Piz dles Conturines, San Cassiano, Trentino Alto-Adige / Südtirol.

Photo : T. Guinhut.

 

 

 

Erri de Luca, justicier politique discutable

et sculpteur de romans :

Impossible, La Nature exposée.

 

 

Erri de Luca : Impossible, traduit de l’italien par Danièle Valin,

Gallimard, 2020, 176 p, 16,50 €.

Erri de Luca : La Nature exposée, traduit de l’italien par Danièle Valin,

Gallimard, 2017, 176 p, 16,50 €.

 

 

 

Parmi les monstrueuses faces rocheuses des Conturines va se jouer un drame.
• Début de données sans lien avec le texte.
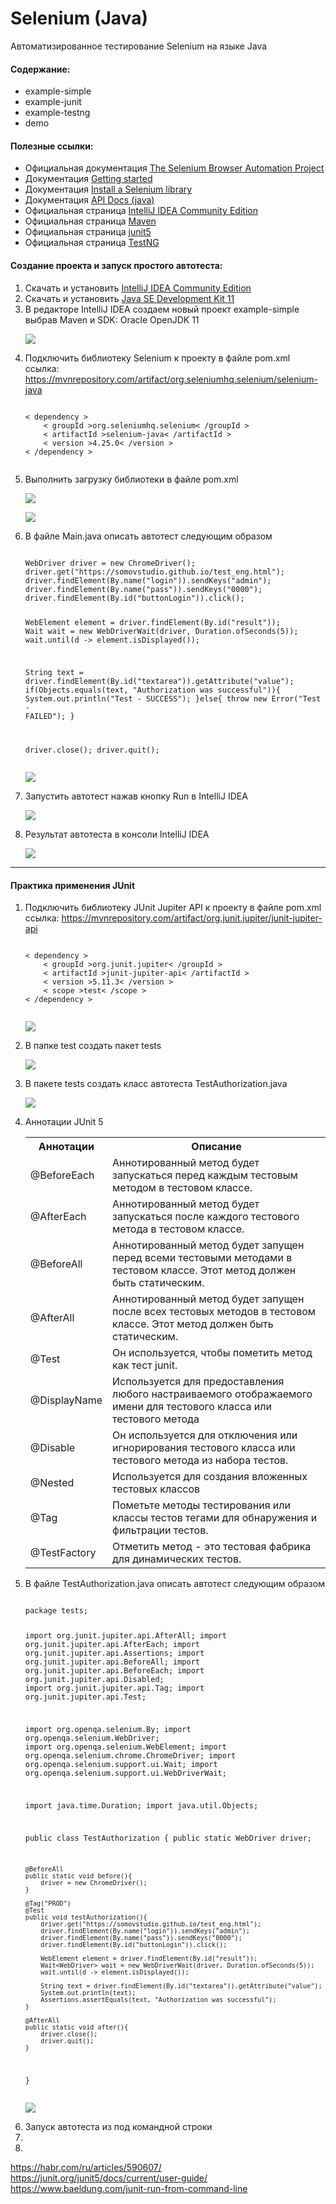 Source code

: # Selenium (Java)

Автоматизированное тестирование Selenium на языке Java

<p>
	<h4>Содержание:</h2>
	<ul>
		<li>example-simple</li>
		<li>example-junit</li>
		<li>example-testng</li>
		<li>demo</li>
	</ul>
</p>

<p>
	<h4>Полезные ссылки:</h2>
	<ul>
		<li>Официальная документация <a href="https://www.selenium.dev/documentation/">The Selenium Browser Automation Project</a></li>
		<li>Документация <a href="https://www.selenium.dev/documentation/webdriver/getting_started/">Getting started</a></li>
		<li>Документация <a href="https://www.selenium.dev/documentation/webdriver/getting_started/install_library/">Install a Selenium library</a></li>
		<li>Документация <a href="https://www.selenium.dev/selenium/docs/api/java/index.html">API Docs (java)</a></li>
		<li>Официальная страница <a href="https://www.jetbrains.com/idea/download/other.html">IntelliJ IDEA Community Edition</a></li>
		<li>Официальная страница <a href="https://mvnrepository.com/">Maven</a></li>
		<li>Официальная страница <a href="https://junit.org/junit5/">junit5</a></li>
		<li>Официальная страница <a href="https://testng.org/">TestNG</a></li>
	</ul>
</p>

<p>
	<h4>Создание проекта и запуск простого автотеста:</h4>
	<ol>
		<li>Скачать и установить <a href="https://www.jetbrains.com/idea/download/other.html">IntelliJ IDEA Community Edition</a></li>
		<li>Скачать и установить <a href="https://www.oracle.com/java/technologies/javase/jdk11-archive-downloads.html">Java SE Development Kit 11</a></li>
		<li>В редакторе IntelliJ IDEA создаем новый проект example-simple выбрав Maven и SDK: Oracle OpenJDK 11
			<p align="left">
				<img src="https://github.com/Somov-QA/Practice-Automation-Testing-2024/blob/main/_images/java_new_project.jpg">
			</p>
		</li>
		<li>Подключить библиотеку Selenium к проекту в файле pom.xml
		<br> ссылка: <a href="https://mvnrepository.com/artifact/org.seleniumhq.selenium/selenium-java">https://mvnrepository.com/artifact/org.seleniumhq.selenium/selenium-java</a>
			<pre><code>
< dependency >
	< groupId >org.seleniumhq.selenium< /groupId >
	< artifactId >selenium-java< /artifactId >
	< version >4.25.0< /version >
< /dependency >
			</code></pre>
		</li>
		<li>Выполнить загрузку библиотеки в файле pom.xml
			<p align="left">
				<img src="https://github.com/Somov-QA/Practice-Automation-Testing-2024/blob/main/_images/java_load_maven_selenium.jpg">
			</p>
			<p align="left">
				<img src="https://github.com/Somov-QA/Practice-Automation-Testing-2024/blob/main/_images/java_pom.jpg">
			</p>
		</li>
		<li>В файле Main.java описать автотест следующим образом
			<pre><code>
WebDriver driver = new ChromeDriver();
driver.get("https://somovstudio.github.io/test_eng.html");
driver.findElement(By.name("login")).sendKeys("admin");
driver.findElement(By.name("pass")).sendKeys("0000");
driver.findElement(By.id("buttonLogin")).click();

WebElement element = driver.findElement(By.id("result"));
Wait<WebDriver> wait = new WebDriverWait(driver, Duration.ofSeconds(5));
wait.until(d -> element.isDisplayed());

String text = driver.findElement(By.id("textarea")).getAttribute("value");
if(Objects.equals(text, "Authorization was successful")){
		System.out.println("Test - SUCCESS");
}else{
		throw new Error("Test - FAILED");
}

driver.close();
driver.quit();
			</code></pre>
			<p align="left">
				<img src="https://github.com/Somov-QA/Practice-Automation-Testing-2024/blob/main/_images/java_test_main.jpg">
			</p>
		</li>
		<li>Запустить автотест нажав кнопку Run в IntelliJ IDEA
			<p align="left">
				<img src="https://github.com/Somov-QA/Practice-Automation-Testing-2024/blob/main/_images/java_test_run.jpg">
			</p>
		</li>
		<li>Результат автотеста в консоли IntelliJ IDEA
			<p align="left">
				<img src="https://github.com/Somov-QA/Practice-Automation-Testing-2024/blob/main/_images/java_test_console.jpg">
			</p>
		</li>
	</ol>
</p>
<hr>
<p>
	<h4>Практика применения JUnit</h4>
	<ol>
		<li>Подключить библиотеку JUnit Jupiter API к проекту в файле pom.xml
		<br> ссылка: <a href="https://mvnrepository.com/artifact/org.junit.jupiter/junit-jupiter-api">https://mvnrepository.com/artifact/org.junit.jupiter/junit-jupiter-api</a>
			<pre><code>
< dependency >
	< groupId >org.junit.jupiter< /groupId >
	< artifactId >junit-jupiter-api< /artifactId >
	< version >5.11.3< /version >
	< scope >test< /scope >
< /dependency >
			</code></pre>
			<p align="left">
				<img src="https://github.com/Somov-QA/Practice-Automation-Testing-2024/blob/main/_images/java_pom_junit.jpg">
			</p>
		</li>
		<li>В папке test создать пакет tests
			<p align="left">
				<img src="https://github.com/Somov-QA/Practice-Automation-Testing-2024/blob/main/_images/java_create_package.jpg">
			</p>
		</li>
		<li>В пакете tests создать класс автотеста TestAuthorization.java
			<p align="left">
				<img src="https://github.com/Somov-QA/Practice-Automation-Testing-2024/blob/main/_images/java_create_test.jpg">
			</p>
		</li>
		<li>Аннотации JUnit 5
			<table>
				<tr>
				    <th>Аннотации</th>
				    <th>Описание</th>
			   </tr>
			   <tr>
				   	<td>@BeforeEach</td>
				   	<td>Аннотированный метод будет запускаться перед каждым тестовым методом в тестовом классе.</td>
			   </tr>
			   <tr>
				   	<td>@AfterEach</td>
				   	<td>Аннотированный метод будет запускаться после каждого тестового метода в тестовом классе.</td>
			   </tr>
			   <tr>
				   	<td>@BeforeAll</td>
				   	<td>Аннотированный метод будет запущен перед всеми тестовыми методами в тестовом классе. Этот метод должен быть статическим.</td>
			   </tr>
			   <tr>
				   	<td>@AfterAll</td>
				   	<td>Аннотированный метод будет запущен после всех тестовых методов в тестовом классе. Этот метод должен быть статическим.</td>
			   </tr>
			   <tr>
				   	<td>@Test</td>
				   	<td>Он используется, чтобы пометить метод как тест junit.</td>
			   </tr>
			   <tr>
				   	<td>@DisplayName</td>
				   	<td>Используется для предоставления любого настраиваемого отображаемого имени для тестового класса или тестового метода</td>
			   </tr>
			   <tr>
				   	<td>@Disable</td>
				   	<td>Он используется для отключения или игнорирования тестового класса или тестового метода из набора тестов.</td>
			   </tr>
			   <tr>
				   	<td>@Nested</td>
				   	<td>Используется для создания вложенных тестовых классов</td>
			   </tr>
			   <tr>
				   	<td>@Tag</td>
				   	<td>Пометьте методы тестирования или классы тестов тегами для обнаружения и фильтрации тестов.</td>
			   </tr>
			   <tr>
				   	<td>@TestFactory</td>
				   	<td>Отметить метод - это тестовая фабрика для динамических тестов.</td>
			   </tr>
			</table>
		</li>
		<li>В файле TestAuthorization.java описать автотест следующим образом
			<pre><code>
package tests;

import org.junit.jupiter.api.AfterAll;
import org.junit.jupiter.api.AfterEach;
import org.junit.jupiter.api.Assertions;
import org.junit.jupiter.api.BeforeAll;
import org.junit.jupiter.api.BeforeEach;
import org.junit.jupiter.api.Disabled;
import org.junit.jupiter.api.Tag;
import org.junit.jupiter.api.Test;

import org.openqa.selenium.By;
import org.openqa.selenium.WebDriver;
import org.openqa.selenium.WebElement;
import org.openqa.selenium.chrome.ChromeDriver;
import org.openqa.selenium.support.ui.Wait;
import org.openqa.selenium.support.ui.WebDriverWait;

import java.time.Duration;
import java.util.Objects;

public class TestAuthorization {
    public static WebDriver driver;

    @BeforeAll
    public static void before(){
        driver = new ChromeDriver();
    }

    @Tag("PROD")
    @Test
    public void testAuthorization(){
        driver.get("https://somovstudio.github.io/test_eng.html");
        driver.findElement(By.name("login")).sendKeys("admin");
        driver.findElement(By.name("pass")).sendKeys("0000");
        driver.findElement(By.id("buttonLogin")).click();

        WebElement element = driver.findElement(By.id("result"));
        Wait<WebDriver> wait = new WebDriverWait(driver, Duration.ofSeconds(5));
        wait.until(d -> element.isDisplayed());

        String text = driver.findElement(By.id("textarea")).getAttribute("value");
        System.out.println(text);
        Assertions.assertEquals(text, "Authorization was successful");
    }

    @AfterAll
    public static void after(){
        driver.close();
        driver.quit();
    }
}
			</code></pre>
			<p align="left">
				<img src="https://github.com/Somov-QA/Practice-Automation-Testing-2024/blob/main/_images/java_test_junit.jpg">
			</p>
		</li>
		<li>Запуск автотеста из под командной строки</li>
		<li></li>
		<li></li>
	</ol>
</p>

https://habr.com/ru/articles/590607/
https://junit.org/junit5/docs/current/user-guide/
https://www.baeldung.com/junit-run-from-command-line
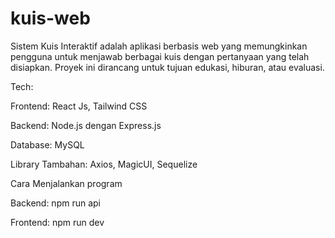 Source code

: # kuis-web
Sistem Kuis Interaktif adalah aplikasi berbasis web yang memungkinkan pengguna untuk menjawab berbagai kuis dengan pertanyaan yang telah disiapkan. Proyek ini dirancang untuk tujuan edukasi, hiburan, atau evaluasi.

Tech:

Frontend: React Js, Tailwind CSS

Backend: Node.js dengan Express.js

Database: MySQL

Library Tambahan: Axios, MagicUI, Sequelize

Cara Menjalankan program

Backend: npm run api

Frontend: npm run dev
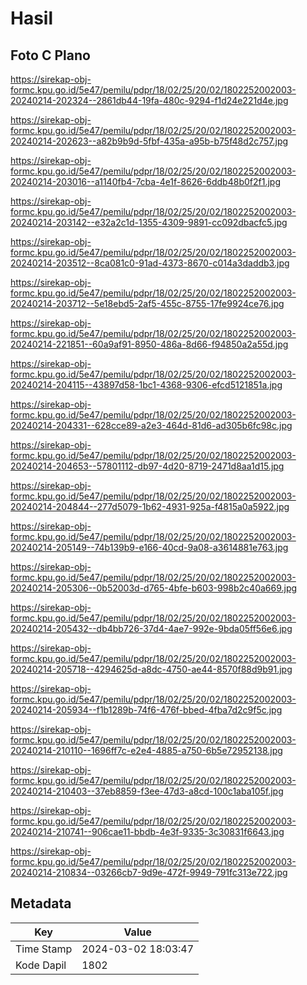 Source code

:# Hasil

## Foto C Plano

https://sirekap-obj-formc.kpu.go.id/5e47/pemilu/pdpr/18/02/25/20/02/1802252002003-20240214-202324--2861db44-19fa-480c-9294-f1d24e221d4e.jpg

https://sirekap-obj-formc.kpu.go.id/5e47/pemilu/pdpr/18/02/25/20/02/1802252002003-20240214-202623--a82b9b9d-5fbf-435a-a95b-b75f48d2c757.jpg

https://sirekap-obj-formc.kpu.go.id/5e47/pemilu/pdpr/18/02/25/20/02/1802252002003-20240214-203016--a1140fb4-7cba-4e1f-8626-6ddb48b0f2f1.jpg

https://sirekap-obj-formc.kpu.go.id/5e47/pemilu/pdpr/18/02/25/20/02/1802252002003-20240214-203142--e32a2c1d-1355-4309-9891-cc092dbacfc5.jpg

https://sirekap-obj-formc.kpu.go.id/5e47/pemilu/pdpr/18/02/25/20/02/1802252002003-20240214-203512--8ca081c0-91ad-4373-8670-c014a3daddb3.jpg

https://sirekap-obj-formc.kpu.go.id/5e47/pemilu/pdpr/18/02/25/20/02/1802252002003-20240214-203712--5e18ebd5-2af5-455c-8755-17fe9924ce76.jpg

https://sirekap-obj-formc.kpu.go.id/5e47/pemilu/pdpr/18/02/25/20/02/1802252002003-20240214-221851--60a9af91-8950-486a-8d66-f94850a2a55d.jpg

https://sirekap-obj-formc.kpu.go.id/5e47/pemilu/pdpr/18/02/25/20/02/1802252002003-20240214-204115--43897d58-1bc1-4368-9306-efcd5121851a.jpg

https://sirekap-obj-formc.kpu.go.id/5e47/pemilu/pdpr/18/02/25/20/02/1802252002003-20240214-204331--628cce89-a2e3-464d-81d6-ad305b6fc98c.jpg

https://sirekap-obj-formc.kpu.go.id/5e47/pemilu/pdpr/18/02/25/20/02/1802252002003-20240214-204653--57801112-db97-4d20-8719-2471d8aa1d15.jpg

https://sirekap-obj-formc.kpu.go.id/5e47/pemilu/pdpr/18/02/25/20/02/1802252002003-20240214-204844--277d5079-1b62-4931-925a-f4815a0a5922.jpg

https://sirekap-obj-formc.kpu.go.id/5e47/pemilu/pdpr/18/02/25/20/02/1802252002003-20240214-205149--74b139b9-e166-40cd-9a08-a3614881e763.jpg

https://sirekap-obj-formc.kpu.go.id/5e47/pemilu/pdpr/18/02/25/20/02/1802252002003-20240214-205306--0b52003d-d765-4bfe-b603-998b2c40a669.jpg

https://sirekap-obj-formc.kpu.go.id/5e47/pemilu/pdpr/18/02/25/20/02/1802252002003-20240214-205432--db4bb726-37d4-4ae7-992e-9bda05ff56e6.jpg

https://sirekap-obj-formc.kpu.go.id/5e47/pemilu/pdpr/18/02/25/20/02/1802252002003-20240214-205718--4294625d-a8dc-4750-ae44-8570f88d9b91.jpg

https://sirekap-obj-formc.kpu.go.id/5e47/pemilu/pdpr/18/02/25/20/02/1802252002003-20240214-205934--f1b1289b-74f6-476f-bbed-4fba7d2c9f5c.jpg

https://sirekap-obj-formc.kpu.go.id/5e47/pemilu/pdpr/18/02/25/20/02/1802252002003-20240214-210110--1696ff7c-e2e4-4885-a750-6b5e72952138.jpg

https://sirekap-obj-formc.kpu.go.id/5e47/pemilu/pdpr/18/02/25/20/02/1802252002003-20240214-210403--37eb8859-f3ee-47d3-a8cd-100c1aba105f.jpg

https://sirekap-obj-formc.kpu.go.id/5e47/pemilu/pdpr/18/02/25/20/02/1802252002003-20240214-210741--906cae11-bbdb-4e3f-9335-3c30831f6643.jpg

https://sirekap-obj-formc.kpu.go.id/5e47/pemilu/pdpr/18/02/25/20/02/1802252002003-20240214-210834--03266cb7-9d9e-472f-9949-791fc313e722.jpg


## Metadata

| Key        | Value               |
| ---------- | ------------------- |
| Time Stamp | 2024-03-02 18:03:47 |
| Kode Dapil | 1802                |



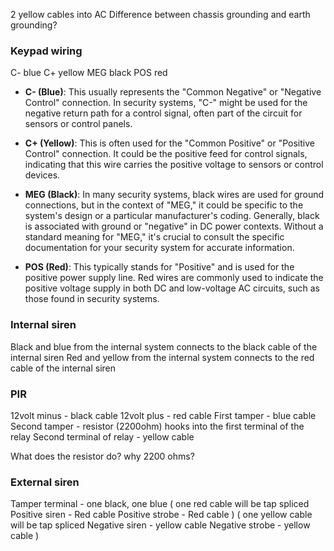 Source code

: 2 yellow cables into AC
Difference between chassis grounding and earth grounding?
### Keypad wiring
C- blue
C+ yellow
MEG black
POS red
- **C- (Blue)**: This usually represents the "Common Negative" or "Negative Control" connection. In security systems, "C-" might be used for the negative return path for a control signal, often part of the circuit for sensors or control panels.
    
- **C+ (Yellow)**: This is often used for the "Common Positive" or "Positive Control" connection. It could be the positive feed for control signals, indicating that this wire carries the positive voltage to sensors or control devices.
    
- **MEG (Black)**: In many security systems, black wires are used for ground connections, but in the context of "MEG," it could be specific to the system's design or a particular manufacturer's coding. Generally, black is associated with ground or "negative" in DC power contexts. Without a standard meaning for "MEG," it's crucial to consult the specific documentation for your security system for accurate information.
    
- **POS (Red)**: This typically stands for "Positive" and is used for the positive power supply line. Red wires are commonly used to indicate the positive voltage supply in both DC and low-voltage AC circuits, such as those found in security systems.
### Internal siren
Black and blue from the internal system connects to the black cable of the internal siren
Red and yellow from the internal system connects to the red cable of the internal siren
### PIR 
12volt minus - black cable
12volt plus - red cable
First tamper - blue cable
Second tamper - resistor (2200ohm) hooks into the first terminal of the relay
Second terminal of relay - yellow cable

What does the resistor do? why 2200 ohms?
### External siren
Tamper terminal - one black, one blue
(
one red cable will be tap spliced
Positive siren - Red cable
Positive strobe - Red cable
)
(
one yellow cable will be tap spliced
Negative siren - yellow cable
Negative strobe - yellow cable
) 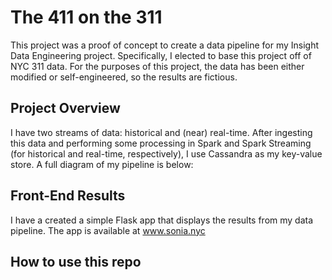 # The 411 on the 311
This project was a proof of concept to create a data pipeline for my Insight Data Engineering project. Specifically, I elected to base this project off of NYC 311 data. For the purposes of this project, the data has been either modified or self-engineered, so the results are fictious.

## Project Overview
I have two streams of data: historical and (near) real-time. After ingesting this data and performing some processing in Spark and Spark Streaming (for historical and real-time, respectively), I use Cassandra as my key-value store. A full diagram of my pipeline is below:



## Front-End Results
I have a created a simple Flask app that displays the results from my data pipeline. The app is available at www.sonia.nyc

## How to use this repo



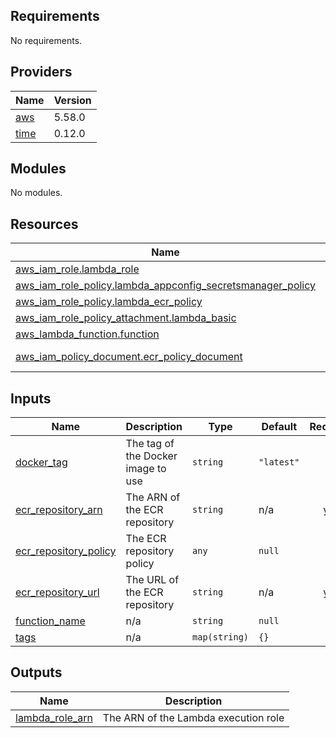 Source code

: <!-- BEGIN_TF_DOCS -->
## Requirements

No requirements.

## Providers

| Name | Version |
|------|---------|
| <a name="provider_aws"></a> [aws](#provider\_aws) | 5.58.0 |
| <a name="provider_time"></a> [time](#provider\_time) | 0.12.0 |

## Modules

No modules.

## Resources

| Name | Type |
|------|------|
| [aws_iam_role.lambda_role](https://registry.terraform.io/providers/hashicorp/aws/latest/docs/resources/iam_role) | resource |
| [aws_iam_role_policy.lambda_appconfig_secretsmanager_policy](https://registry.terraform.io/providers/hashicorp/aws/latest/docs/resources/iam_role_policy) | resource |
| [aws_iam_role_policy.lambda_ecr_policy](https://registry.terraform.io/providers/hashicorp/aws/latest/docs/resources/iam_role_policy) | resource |
| [aws_iam_role_policy_attachment.lambda_basic](https://registry.terraform.io/providers/hashicorp/aws/latest/docs/resources/iam_role_policy_attachment) | resource |
| [aws_lambda_function.function](https://registry.terraform.io/providers/hashicorp/aws/latest/docs/resources/lambda_function) | resource |
| [aws_iam_policy_document.ecr_policy_document](https://registry.terraform.io/providers/hashicorp/aws/latest/docs/data-sources/iam_policy_document) | data source |

## Inputs

| Name | Description | Type | Default | Required |
|------|-------------|------|---------|:--------:|
| <a name="input_docker_tag"></a> [docker\_tag](#input\_docker\_tag) | The tag of the Docker image to use | `string` | `"latest"` | no |
| <a name="input_ecr_repository_arn"></a> [ecr\_repository\_arn](#input\_ecr\_repository\_arn) | The ARN of the ECR repository | `string` | n/a | yes |
| <a name="input_ecr_repository_policy"></a> [ecr\_repository\_policy](#input\_ecr\_repository\_policy) | The ECR repository policy | `any` | `null` | no |
| <a name="input_ecr_repository_url"></a> [ecr\_repository\_url](#input\_ecr\_repository\_url) | The URL of the ECR repository | `string` | n/a | yes |
| <a name="input_function_name"></a> [function\_name](#input\_function\_name) | n/a | `string` | `null` | no |
| <a name="input_tags"></a> [tags](#input\_tags) | n/a | `map(string)` | `{}` | no |

## Outputs

| Name | Description |
|------|-------------|
| <a name="output_lambda_role_arn"></a> [lambda\_role\_arn](#output\_lambda\_role\_arn) | The ARN of the Lambda execution role |
<!-- END_TF_DOCS --> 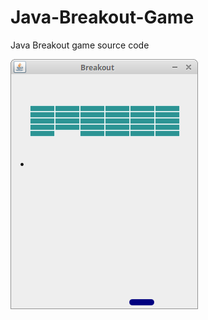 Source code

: # Java-Breakout-Game
Java Breakout game source code

![Breakout game screenshot](breakout_game.png)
Cette montagne calcaire, culminant à 3064 mètres, s’élève au-dessus de San Cassiano, dans les Dolomites, soit le Südtirol italien. En ces parages redoutables, le romancier italien Erri de Luca situe le point névralgique de sa quête de justice, tandis qu’à cet Impossible répond une autre quête, celle à la fois artistique et théologique vibrante dans les pages de La Nature exposée.

S’il distingue une chute lointaine dans la paroi, le narrateur se voit contraint de tomber dans les rets de la Justice, et entre les mains d’un magistrat vindicatif. Pourtant nulle relation causale entre cette dégringolade et la présence de l’alpiniste témoin, si l’on en croit l’homme d’âge mûr qui doit assurer sa défense. Seul le magistrat rapporte cette mort accidentelle à une coïncidence « impossible », à la présence simultanée des deux amateurs de montagne qui ne sont pas inconnus l’un à l’autre, quoique le narrateur n’en ait rien su, sauf d’avoir vu dévaler une silhouette et d’avoir ensuite appelé les secours ; du moins s’il doit être considéré comme fiable. Car une vieille querelle politique les enlace.

Voilà un homme venu de « la génération la plus poursuivie en justice de l'histoire d'Italie ». Accusé d'être le meurtrier d’un de ses anciens camarades parmi une organisation révolutionnaire armée, que l’on devine être (même si elle n’est jamais nommée) les Brigades rouges. Car ce dernier fut un Judas, dénonçant à la police ses pairs, afin de bénéficier non seulement d’une réduction de peine mais aussi d’une remise en liberté. Face à ce juge résolument convaincu de sa culpabilité, de sa préméditation et de son meurtre de sang-froid, il se doit d’argumenter : un tel assassinat est « impossible », pour reprendre le titre laconique. Non sans faire face au lecteur, qui a du mal à éprouver de l’empathie pour un tel personnage calculateur et glacé, alors qu’il ne regrette pas un instant son activisme en faveur de mouvements politiques terroristes d’extrême-gauche.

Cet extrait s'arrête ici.